January 15, 2001: Bush's Chances in 2004
Now that George W. Bush has been sworn in and the 2004 presidential election has not yet started, we can pause and ask how well the 2000 election was predicted. The results are mixed at best. Gore got 50.3 percent of the two party vote. The polls even in the last few days before the election had Gore getting about 48 percent of the two party vote. It was a rare poll that had Gore ahead of Bush. On the other hand, the predictions of political science modelers had Gore way ahead. The predictions in September 2000 at the American Political Science Association meetings in Washington, D.C. ranged from 53 to 60 percent of the two party vote for Gore.

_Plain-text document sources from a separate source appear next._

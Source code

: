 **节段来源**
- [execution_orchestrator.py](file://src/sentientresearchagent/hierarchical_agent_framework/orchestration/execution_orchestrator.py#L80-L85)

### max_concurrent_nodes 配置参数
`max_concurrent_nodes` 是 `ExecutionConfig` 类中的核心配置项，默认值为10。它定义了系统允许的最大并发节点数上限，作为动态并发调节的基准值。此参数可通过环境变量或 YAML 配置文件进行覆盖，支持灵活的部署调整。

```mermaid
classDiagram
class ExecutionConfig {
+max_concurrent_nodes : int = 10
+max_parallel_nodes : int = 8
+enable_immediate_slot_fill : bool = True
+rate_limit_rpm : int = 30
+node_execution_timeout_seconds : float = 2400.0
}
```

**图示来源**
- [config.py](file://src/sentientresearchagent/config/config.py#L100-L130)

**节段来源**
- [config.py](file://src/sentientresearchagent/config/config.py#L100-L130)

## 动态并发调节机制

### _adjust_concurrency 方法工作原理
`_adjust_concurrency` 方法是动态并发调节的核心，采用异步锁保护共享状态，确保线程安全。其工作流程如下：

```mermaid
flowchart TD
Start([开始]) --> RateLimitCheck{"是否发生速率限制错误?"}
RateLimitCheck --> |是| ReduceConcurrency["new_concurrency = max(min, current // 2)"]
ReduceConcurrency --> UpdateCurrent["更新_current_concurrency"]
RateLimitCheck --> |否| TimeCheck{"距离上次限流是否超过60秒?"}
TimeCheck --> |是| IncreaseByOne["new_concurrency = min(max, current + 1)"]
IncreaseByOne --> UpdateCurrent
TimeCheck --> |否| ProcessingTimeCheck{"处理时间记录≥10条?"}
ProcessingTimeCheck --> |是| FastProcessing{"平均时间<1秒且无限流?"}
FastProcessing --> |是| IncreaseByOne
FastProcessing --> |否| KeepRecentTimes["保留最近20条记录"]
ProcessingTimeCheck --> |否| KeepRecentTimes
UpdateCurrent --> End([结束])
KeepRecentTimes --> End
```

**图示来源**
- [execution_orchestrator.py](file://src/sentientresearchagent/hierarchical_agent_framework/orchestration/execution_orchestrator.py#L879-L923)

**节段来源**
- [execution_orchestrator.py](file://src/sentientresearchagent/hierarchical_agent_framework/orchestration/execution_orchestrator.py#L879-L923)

With many people making predictions, there is likely to be at least one who does well. This time it is my turn. My presidential vote equation predicted that Gore would get 50.8 percent of the two party vote, which is an error of only half a percentage point. The equation is based heavily on the use of economic variables to explain votes for president, and many have asked me why with the economy so good was not the equation predicting a larger vote share for Gore? The answer is interesting and also says something about President Bush's chances in 2004.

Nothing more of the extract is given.